Exercise input:

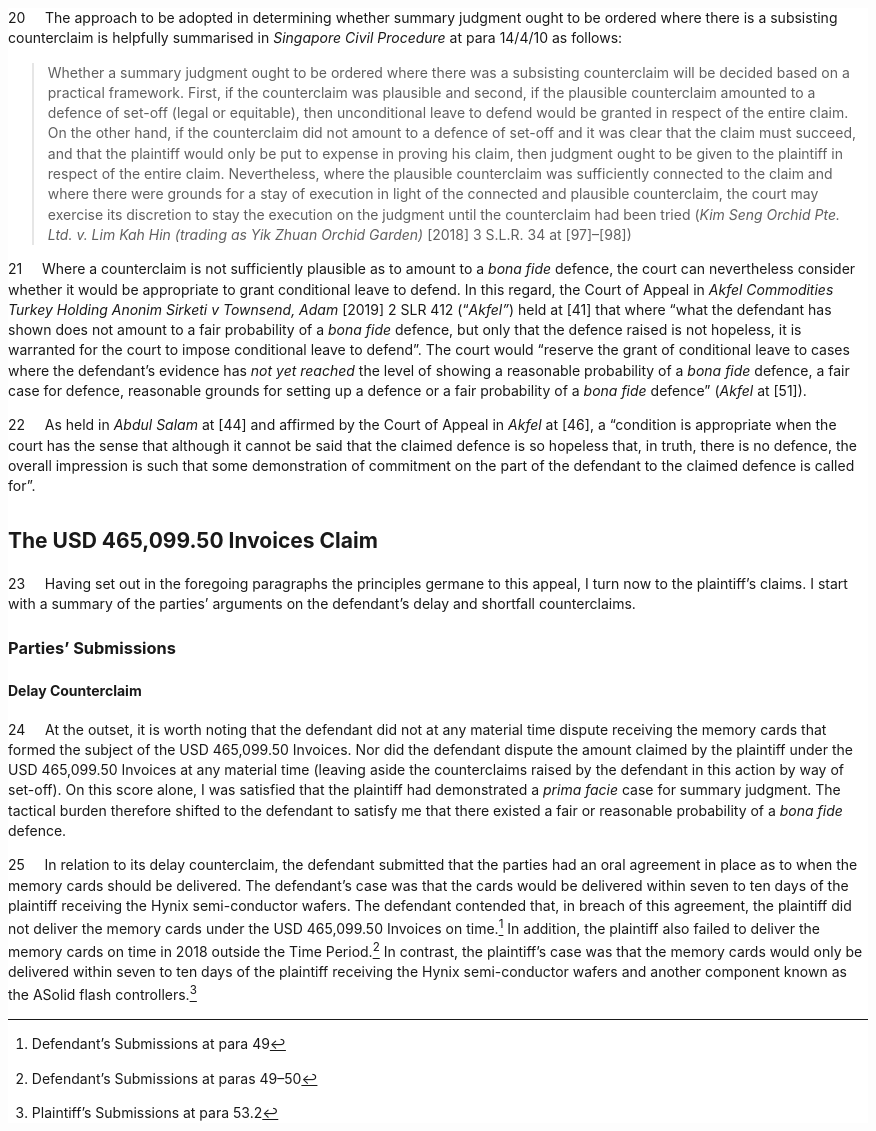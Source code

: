 20     The approach to be adopted in determining whether summary judgment ought to be ordered where there is a subsisting counterclaim is helpfully summarised in _Singapore Civil Procedure_ at para 14/4/10 as follows:

> Whether a summary judgment ought to be ordered where there was a subsisting counterclaim will be decided based on a practical framework. First, if the counterclaim was plausible and second, if the plausible counterclaim amounted to a defence of set-off (legal or equitable), then unconditional leave to defend would be granted in respect of the entire claim. On the other hand, if the counterclaim did not amount to a defence of set-off and it was clear that the claim must succeed, and that the plaintiff would only be put to expense in proving his claim, then judgment ought to be given to the plaintiff in respect of the entire claim. Nevertheless, where the plausible counterclaim was sufficiently connected to the claim and where there were grounds for a stay of execution in light of the connected and plausible counterclaim, the court may exercise its discretion to stay the execution on the judgment until the counterclaim had been tried (_Kim Seng Orchid Pte. Ltd. v. Lim Kah Hin (trading as Yik Zhuan Orchid Garden)_ \[2018\] 3 S.L.R. 34 at \[97\]–\[98\])

21     Where a counterclaim is not sufficiently plausible as to amount to a _bona fide_ defence, the court can nevertheless consider whether it would be appropriate to grant conditional leave to defend. In this regard, the Court of Appeal in _Akfel Commodities Turkey Holding Anonim Sirketi v Townsend, Adam_ <span class="citation">\[2019\] 2 SLR 412</span> (“_Akfel”_) held at \[41\] that where “what the defendant has shown does not amount to a fair probability of a _bona fide_ defence, but only that the defence raised is not hopeless, it is warranted for the court to impose conditional leave to defend”. The court would “reserve the grant of conditional leave to cases where the defendant’s evidence has _not yet reached_ the level of showing a reasonable probability of a _bona fide_ defence, a fair case for defence, reasonable grounds for setting up a defence or a fair probability of a _bona fide_ defence” (_Akfel_ at \[51\]).

22     As held in _Abdul Salam_ at \[44\] and affirmed by the Court of Appeal in _Akfel_ at \[46\], a “condition is appropriate when the court has the sense that although it cannot be said that the claimed defence is so hopeless that, in truth, there is no defence, the overall impression is such that some demonstration of commitment on the part of the defendant to the claimed defence is called for”.

## The USD 465,099.50 Invoices Claim

23     Having set out in the foregoing paragraphs the principles germane to this appeal, I turn now to the plaintiff’s claims. I start with a summary of the parties’ arguments on the defendant’s delay and shortfall counterclaims.

### Parties’ Submissions

#### Delay Counterclaim

24     At the outset, it is worth noting that the defendant did not at any material time dispute receiving the memory cards that formed the subject of the USD 465,099.50 Invoices. Nor did the defendant dispute the amount claimed by the plaintiff under the USD 465,099.50 Invoices at any material time (leaving aside the counterclaims raised by the defendant in this action by way of set-off). On this score alone, I was satisfied that the plaintiff had demonstrated a _prima facie_ case for summary judgment. The tactical burden therefore shifted to the defendant to satisfy me that there existed a fair or reasonable probability of a _bona fide_ defence.

25     In relation to its delay counterclaim, the defendant submitted that the parties had an oral agreement in place as to when the memory cards should be delivered. The defendant’s case was that the cards would be delivered within seven to ten days of the plaintiff receiving the Hynix semi-conductor wafers. The defendant contended that, in breach of this agreement, the plaintiff did not deliver the memory cards under the USD 465,099.50 Invoices on time.[^20] In addition, the plaintiff also failed to deliver the memory cards on time in 2018 outside the Time Period.[^21] In contrast, the plaintiff’s case was that the memory cards would only be delivered within seven to ten days of the plaintiff receiving the Hynix semi-conductor wafers and another component known as the ASolid flash controllers.[^22]


[^1]: HC/SUM 4653/2019; Minute Sheet (HC/SUM 4653/2019) at p 2 (in respect of alternative judgment for the lower sum)
[^2]: HC/ORC 8249/2019
[^3]: HC/ORC 1955/2020
[^4]: Plaintiff’s Submissions at para 3
[^5]: Defendant’s Submissions at para 9
[^6]: 1st Affidavit of Seung Lee at paras 10, 12; Defendant’s Submissions at para 10
[^7]: 1st Affidavit of Seung Lee at para 10
[^8]: Defendant’s Submissions at para 11
[^9]: Defence and Counterclaim (Amendment No. 1) at paras 7–9; Reply and Defence to Counterclaim (Amendment No. 1) at para 8; 2nd Affidavit of Alrasu Shanmugam at paras 14 - 16
[^10]: Statement of Claim (Amendment No. 1) at para 4
[^11]: Plaintiff’s Submissions at para 6; Defendant’s Submissions at paras 18–19
[^12]: Defence and Counterclaim (Amendment No. 1) at para 4; Reply and Defence to Counterclaim (Amendment No. 1) at para 5
[^13]: Defence and Counterclaim (Amendment No. 1) at para 11; Reply and Defence to Counterclaim (Amendment No. 1) at para 8
[^14]: Defendant’s Submissions at para 6(a)
[^15]: Defendant’s Submissions at para 6(b)
[^16]: Defendant’s Submissions at para 18
[^17]: Defence and Counterclaim (Amendment No. 1) at paras 33; 39
[^18]: Defendant’s Submissions at para 19(c)
[^19]: Defendant’s Submissions at para 19(d)
[^20]: Defendant’s Submissions at para 49
[^21]: Defendant’s Submissions at paras 49–50
[^22]: Plaintiff’s Submissions at para 53.2
[^23]: Defendant’s Submissions at para 51
[^24]: 2nd Affidavit of Alrasu Shanmugam at para 32; pp 45-71 (Exhibit SA-7)
[^25]: 2nd Certified Transcript at p 2 ln 24-33; 2nd Affidavit of Alrasu Shanmugam at para 34; pp 73-112 (Exhibit SA-8); 1st Affidavit of Seung Lee at pp 28-74
[^26]: 2nd Certified Transcript at p 3 ln 14-16
[^27]: Defendant’s Submissions at para 54
[^28]: 2nd Certified Transcript at p 3 ln 14-17
[^29]: Defendant’s Submissions at paras 52-53; 2nd Certified Transcript at p 3 ln 19-25
[^30]: 2nd Certified Transcript at p 3 ln 31 to p 4 ln 17
[^31]: Plaintiff’s Submissions at para 53.2.2 – 53.2.4
[^32]: 1st Affidavit of Seung Lee at para 19
[^33]: 1st Affidavit of Bong Won Wook at p 14; Second Certified Transcript at p 9 ln 23-28
[^34]: Plaintiff’s Submissions at para 53.2.1
[^35]: 1st Affidavit of Seung Lee at paras 30.2.1- 30.2.2; p 96
[^36]: Second Certified Transcript at p 9 ln 11-17
[^37]: Plaintiff’s Submissions at paras 53.3.-54
[^38]: Plaintiffs Submissions at para 53.3; 1st Affidavit of Bong Won Wook at paras 17-18, pp 20-22
[^39]: Second Certified Transcript at p 10 ln 9-13
[^40]: Plaintiff’s Submissions at para 55
[^41]: Second Certified Transcript at p 10 ln 15-25
[^42]: Second Certified Transcript at p 10 ln 27-30
[^43]: 1st Affidavit of Bong Won Wook at pp 30-33
[^44]: Second Certified Transcript at p 10 ln 32 to p 11 ln 2; 1st Affidavit of Seung Lee at para 17
[^45]: 1st Affidavit of Seung Lee at pp 79-87
[^46]: 2nd Certified Transcript at p 12 ln 2-6; 1st Affidavit of Seung Lee at pp 90-92
[^47]: Defence and Counterclaim (Amendment No. 1) at paras 29 - 30
[^48]: Plaintiff’s Submissions at para 58
[^49]: 1st Affidavit of Seung Lee at pp 94-95; 2nd Certified Transcript at p 11 ln 11-16
[^50]: Plaintiff’s Submissions at para 57; 2nd Certified Transcript at p 11 ln 11-16
[^51]: Plaintiff’s Submissions at para 59
[^52]: 2nd Certified Transcript at p 5 ln 5-9
[^53]: 2nd Certified Transcript at p 5 ln 15-18
[^54]: 2nd Certified Transcript at p 4 ln 15-18; 1st Affidavit of Seung Lee at p 100
[^55]: Plaintiff’s Submissions at para 60
[^56]: 2nd Certified Transcript at p 11 ln 29-33; 2nd Affidavit of Alrasu Shanmugam at para 27
[^57]: 2nd Certified Transcript at p 5 ln 22-31; 3rd Affidavit of Shanmugam Alrasu (HC/SUM 479/2020) at para 27
[^58]: 3rd Affidavit of Shanmugam Alrasu (HC/SUM 479/2020) at para 29
[^59]: 4th Affidavit of Shanmugam Alrasu at paras 9, 11
[^60]: 4th Affidavit of Shanmugam Alrasu at p 8 (Exhibit SA-17)
[^61]: 4th Affidavit of Shanmugam Alrasu at paras 12-17
[^62]: 1st Certified Transcript at p 5 ln 22 to p 6 ln 11
[^63]: 4th Affidavit of Shanmugam Alrasu at para 10
[^64]: 1st Affidavit of Seung Lee at para 27
[^65]: 2nd Affidavit of Alrasu Shanmugam at para 70(b); p 116 (Exhibit SA-9)
[^66]: 2nd Affidavit of Alrasu Shanmugam at para 70
[^67]: 2nd Affidavit of Alrasu Shanmugam at p 116
[^68]: 2nd Certified Transcript at p 6 ln 1-9
[^69]: 2nd Certified Transcript at p 6 ln 11-13
[^70]: 2nd Affidavit of Alrasu Shanmugam at p 114-115(Exhibit “SA-9)
[^71]: Defence and Counterclaim (Amendment No. 1) at paras 23 - 24
[^72]: Defendant’s Submissions at paras 58-60
[^73]: 2nd Certified Transcript at p 7 ln 2-6
[^74]: 2nd Certified Transcript at p 6 ln 25-29
[^75]: Defendant’s Submissions at paras 19(c)-(d); 78
[^76]: 2nd Affidavit of Alrasu Shanmugam at paras 21-24; p 41 (Exhibit SA-6)
[^77]: 2nd Affidavit of Alrasu Shanmugam at para 23; p 40
[^78]: 2nd Certified Transcript at p 8 ln 9-11
[^79]: 1st Affidavit of Bong Won Wook at paras 10-11
[^80]: 2nd Certified Transcript at p 12 ln 16-20
[^81]: 2nd Certified Transcript at p 14 ln 12-17
[^82]: Defendant’s Submissions at paras 6(b);104 – 108.
[^83]: 2nd Certified Transcript at p 12 ln 32 to p 13 ln 12
[^84]: 2nd Certified Transcript at p 7 ln 30 to p 8 ln 2
[^85]: Certified Transcript (12 March 2020) at pp 10-11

Work to be completed:
Return only the part of the records above that opens with the line containing "[^22]: Plaintiff’s Submissions at para 53.2" and closes with the line containing "[^30]: 2nd Certified", ends included.

Reply to the exercise:
[^22]: Plaintiff’s Submissions at para 53.2
[^23]: Defendant’s Submissions at para 51
[^24]: 2nd Affidavit of Alrasu Shanmugam at para 32; pp 45-71 (Exhibit SA-7)
[^25]: 2nd Certified Transcript at p 2 ln 24-33; 2nd Affidavit of Alrasu Shanmugam at para 34; pp 73-112 (Exhibit SA-8); 1st Affidavit of Seung Lee at pp 28-74
[^26]: 2nd Certified Transcript at p 3 ln 14-16
[^27]: Defendant’s Submissions at para 54
[^28]: 2nd Certified Transcript at p 3 ln 14-17
[^29]: Defendant’s Submissions at paras 52-53; 2nd Certified Transcript at p 3 ln 19-25
[^30]: 2nd Certified Transcript at p 3 ln 31 to p 4 ln 17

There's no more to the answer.